What needs to be done.
Locate every line below that contains the word "jsdelivr" and copy it.

◇ ◇ ◇

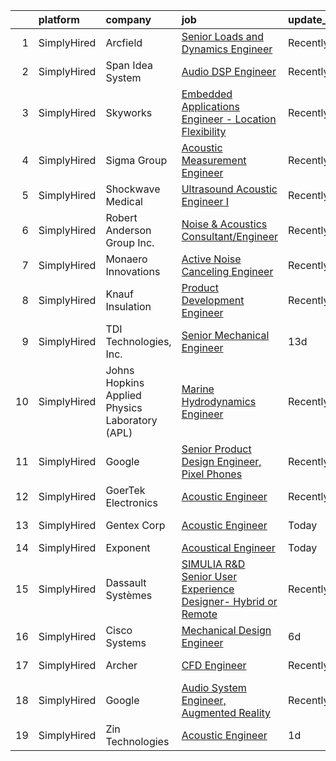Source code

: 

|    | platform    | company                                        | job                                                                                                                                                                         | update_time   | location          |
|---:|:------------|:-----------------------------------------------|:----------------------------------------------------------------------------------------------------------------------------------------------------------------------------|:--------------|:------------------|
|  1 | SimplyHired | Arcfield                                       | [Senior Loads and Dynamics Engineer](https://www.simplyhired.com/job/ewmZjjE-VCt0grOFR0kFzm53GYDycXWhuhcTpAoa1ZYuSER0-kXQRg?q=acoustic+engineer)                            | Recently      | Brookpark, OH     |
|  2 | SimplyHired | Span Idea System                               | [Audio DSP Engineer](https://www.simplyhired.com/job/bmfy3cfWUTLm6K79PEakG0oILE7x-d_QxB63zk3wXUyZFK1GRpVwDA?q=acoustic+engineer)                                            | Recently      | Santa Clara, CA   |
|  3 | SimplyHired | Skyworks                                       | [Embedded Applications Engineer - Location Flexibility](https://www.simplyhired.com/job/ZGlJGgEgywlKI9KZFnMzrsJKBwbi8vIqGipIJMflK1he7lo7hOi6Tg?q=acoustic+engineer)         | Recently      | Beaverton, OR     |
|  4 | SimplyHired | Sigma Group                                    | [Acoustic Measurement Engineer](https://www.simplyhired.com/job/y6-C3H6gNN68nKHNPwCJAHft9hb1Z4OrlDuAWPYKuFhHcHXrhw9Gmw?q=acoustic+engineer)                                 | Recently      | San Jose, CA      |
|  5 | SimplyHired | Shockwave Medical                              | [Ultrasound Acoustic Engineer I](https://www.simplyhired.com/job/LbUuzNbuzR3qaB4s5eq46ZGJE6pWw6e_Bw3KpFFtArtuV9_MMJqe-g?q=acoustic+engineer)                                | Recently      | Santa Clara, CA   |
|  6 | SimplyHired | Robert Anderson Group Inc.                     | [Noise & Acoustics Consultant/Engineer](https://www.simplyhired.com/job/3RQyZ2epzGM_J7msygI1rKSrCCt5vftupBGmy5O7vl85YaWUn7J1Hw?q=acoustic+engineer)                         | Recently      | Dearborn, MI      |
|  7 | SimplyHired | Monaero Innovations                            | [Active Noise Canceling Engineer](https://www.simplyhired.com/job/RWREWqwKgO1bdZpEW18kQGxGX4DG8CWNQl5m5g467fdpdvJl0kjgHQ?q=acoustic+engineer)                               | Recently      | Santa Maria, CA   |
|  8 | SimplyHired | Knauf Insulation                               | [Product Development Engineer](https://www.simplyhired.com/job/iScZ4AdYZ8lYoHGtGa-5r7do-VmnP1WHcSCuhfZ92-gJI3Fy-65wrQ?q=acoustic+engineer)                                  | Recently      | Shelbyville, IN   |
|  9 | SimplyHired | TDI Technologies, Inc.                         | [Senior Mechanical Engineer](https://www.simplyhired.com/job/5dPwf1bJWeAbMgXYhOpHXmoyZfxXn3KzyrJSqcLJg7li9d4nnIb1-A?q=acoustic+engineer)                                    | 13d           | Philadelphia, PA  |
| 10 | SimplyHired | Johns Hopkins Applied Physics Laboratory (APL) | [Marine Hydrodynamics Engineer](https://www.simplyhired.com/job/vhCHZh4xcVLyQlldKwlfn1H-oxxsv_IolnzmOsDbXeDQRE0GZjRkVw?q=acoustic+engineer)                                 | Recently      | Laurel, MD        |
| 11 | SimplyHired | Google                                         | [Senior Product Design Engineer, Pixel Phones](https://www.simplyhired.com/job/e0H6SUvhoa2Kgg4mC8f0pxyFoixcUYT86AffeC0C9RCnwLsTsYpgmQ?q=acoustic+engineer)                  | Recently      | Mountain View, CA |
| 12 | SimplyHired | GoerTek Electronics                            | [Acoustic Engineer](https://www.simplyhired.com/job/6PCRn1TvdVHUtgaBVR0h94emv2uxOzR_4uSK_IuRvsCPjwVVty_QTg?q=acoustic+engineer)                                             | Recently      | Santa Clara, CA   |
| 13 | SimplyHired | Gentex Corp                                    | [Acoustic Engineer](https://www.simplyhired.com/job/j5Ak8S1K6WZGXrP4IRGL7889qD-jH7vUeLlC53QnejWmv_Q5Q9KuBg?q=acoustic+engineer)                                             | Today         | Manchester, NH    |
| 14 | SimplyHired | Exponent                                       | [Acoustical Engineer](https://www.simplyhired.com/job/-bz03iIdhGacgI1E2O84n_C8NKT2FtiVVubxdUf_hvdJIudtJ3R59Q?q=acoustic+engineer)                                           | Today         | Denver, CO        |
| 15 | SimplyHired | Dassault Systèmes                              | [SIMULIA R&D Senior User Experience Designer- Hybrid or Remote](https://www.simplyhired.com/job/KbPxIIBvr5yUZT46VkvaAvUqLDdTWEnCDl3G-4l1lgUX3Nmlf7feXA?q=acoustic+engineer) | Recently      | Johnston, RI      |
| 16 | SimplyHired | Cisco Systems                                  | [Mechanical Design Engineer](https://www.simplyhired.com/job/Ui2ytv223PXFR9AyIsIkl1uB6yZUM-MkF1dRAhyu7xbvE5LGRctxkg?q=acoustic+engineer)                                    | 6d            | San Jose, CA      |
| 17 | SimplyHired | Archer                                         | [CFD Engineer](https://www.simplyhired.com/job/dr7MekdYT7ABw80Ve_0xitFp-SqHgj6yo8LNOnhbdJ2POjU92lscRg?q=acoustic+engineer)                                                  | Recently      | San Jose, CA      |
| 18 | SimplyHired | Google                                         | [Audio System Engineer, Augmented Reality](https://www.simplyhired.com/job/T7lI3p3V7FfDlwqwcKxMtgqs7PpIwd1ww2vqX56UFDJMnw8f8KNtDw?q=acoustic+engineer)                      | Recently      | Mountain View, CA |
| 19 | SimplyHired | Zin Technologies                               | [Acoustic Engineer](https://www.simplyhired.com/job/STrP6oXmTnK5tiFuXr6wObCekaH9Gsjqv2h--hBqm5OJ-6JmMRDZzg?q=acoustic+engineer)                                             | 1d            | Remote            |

◇ ◇ ◇

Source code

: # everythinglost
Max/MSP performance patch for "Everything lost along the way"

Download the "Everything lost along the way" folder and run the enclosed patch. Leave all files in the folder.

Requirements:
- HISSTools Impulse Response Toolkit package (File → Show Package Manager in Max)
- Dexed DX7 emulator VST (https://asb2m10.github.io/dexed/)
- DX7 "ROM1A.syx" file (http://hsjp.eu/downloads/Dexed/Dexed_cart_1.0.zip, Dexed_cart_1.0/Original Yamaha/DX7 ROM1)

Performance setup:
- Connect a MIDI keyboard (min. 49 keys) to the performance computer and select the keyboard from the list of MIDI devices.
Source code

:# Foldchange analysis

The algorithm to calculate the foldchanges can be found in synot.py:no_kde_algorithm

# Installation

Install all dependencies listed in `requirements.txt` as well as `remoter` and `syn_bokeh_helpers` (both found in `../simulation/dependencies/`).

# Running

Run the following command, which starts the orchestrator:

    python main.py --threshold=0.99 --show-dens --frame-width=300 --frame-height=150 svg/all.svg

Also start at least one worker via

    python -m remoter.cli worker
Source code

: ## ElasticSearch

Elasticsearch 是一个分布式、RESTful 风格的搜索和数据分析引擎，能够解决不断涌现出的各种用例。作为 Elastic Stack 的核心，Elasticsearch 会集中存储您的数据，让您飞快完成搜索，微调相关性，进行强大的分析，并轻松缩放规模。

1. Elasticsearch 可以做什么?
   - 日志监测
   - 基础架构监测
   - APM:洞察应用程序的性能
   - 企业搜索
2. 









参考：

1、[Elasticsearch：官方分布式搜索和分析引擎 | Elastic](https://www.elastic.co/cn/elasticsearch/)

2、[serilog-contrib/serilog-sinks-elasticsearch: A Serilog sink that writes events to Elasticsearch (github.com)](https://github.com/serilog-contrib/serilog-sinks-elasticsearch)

◇ ◇ ◇

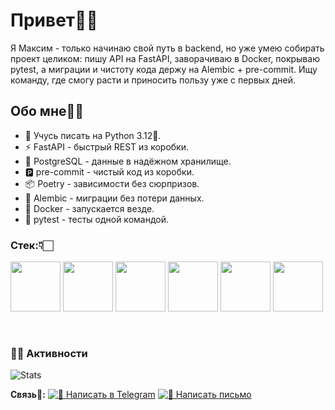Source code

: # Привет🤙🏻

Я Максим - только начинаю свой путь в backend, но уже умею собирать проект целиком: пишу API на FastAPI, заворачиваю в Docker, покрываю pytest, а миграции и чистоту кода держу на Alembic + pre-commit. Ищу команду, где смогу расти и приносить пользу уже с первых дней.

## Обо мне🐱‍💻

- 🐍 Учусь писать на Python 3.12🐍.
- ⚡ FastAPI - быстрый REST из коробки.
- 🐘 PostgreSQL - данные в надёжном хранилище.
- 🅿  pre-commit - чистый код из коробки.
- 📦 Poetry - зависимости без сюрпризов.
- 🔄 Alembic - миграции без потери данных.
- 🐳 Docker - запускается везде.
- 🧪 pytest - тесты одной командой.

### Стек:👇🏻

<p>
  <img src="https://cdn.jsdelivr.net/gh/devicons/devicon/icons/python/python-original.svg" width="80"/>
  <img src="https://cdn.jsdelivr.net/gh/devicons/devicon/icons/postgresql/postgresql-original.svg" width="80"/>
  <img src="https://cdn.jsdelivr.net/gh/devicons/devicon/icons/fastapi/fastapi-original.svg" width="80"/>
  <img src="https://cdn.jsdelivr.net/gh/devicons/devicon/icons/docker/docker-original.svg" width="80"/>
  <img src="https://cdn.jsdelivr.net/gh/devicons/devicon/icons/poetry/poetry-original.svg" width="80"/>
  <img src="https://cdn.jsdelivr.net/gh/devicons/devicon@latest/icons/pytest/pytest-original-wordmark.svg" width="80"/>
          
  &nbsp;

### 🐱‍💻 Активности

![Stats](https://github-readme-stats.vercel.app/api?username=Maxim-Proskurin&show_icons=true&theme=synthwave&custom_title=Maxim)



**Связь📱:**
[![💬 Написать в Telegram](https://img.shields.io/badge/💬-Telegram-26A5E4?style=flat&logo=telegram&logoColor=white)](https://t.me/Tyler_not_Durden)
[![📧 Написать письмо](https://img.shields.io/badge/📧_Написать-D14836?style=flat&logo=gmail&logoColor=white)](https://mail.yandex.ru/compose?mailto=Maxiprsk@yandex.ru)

◇ ◇ ◇

Result of this exercise.
  <img src="https://cdn.jsdelivr.net/gh/devicons/devicon/icons/python/python-original.svg" width="80"/>
  <img src="https://cdn.jsdelivr.net/gh/devicons/devicon/icons/postgresql/postgresql-original.svg" width="80"/>
  <img src="https://cdn.jsdelivr.net/gh/devicons/devicon/icons/fastapi/fastapi-original.svg" width="80"/>
  <img src="https://cdn.jsdelivr.net/gh/devicons/devicon/icons/docker/docker-original.svg" width="80"/>
  <img src="https://cdn.jsdelivr.net/gh/devicons/devicon/icons/poetry/poetry-original.svg" width="80"/>
  <img src="https://cdn.jsdelivr.net/gh/devicons/devicon@latest/icons/pytest/pytest-original-wordmark.svg" width="80"/>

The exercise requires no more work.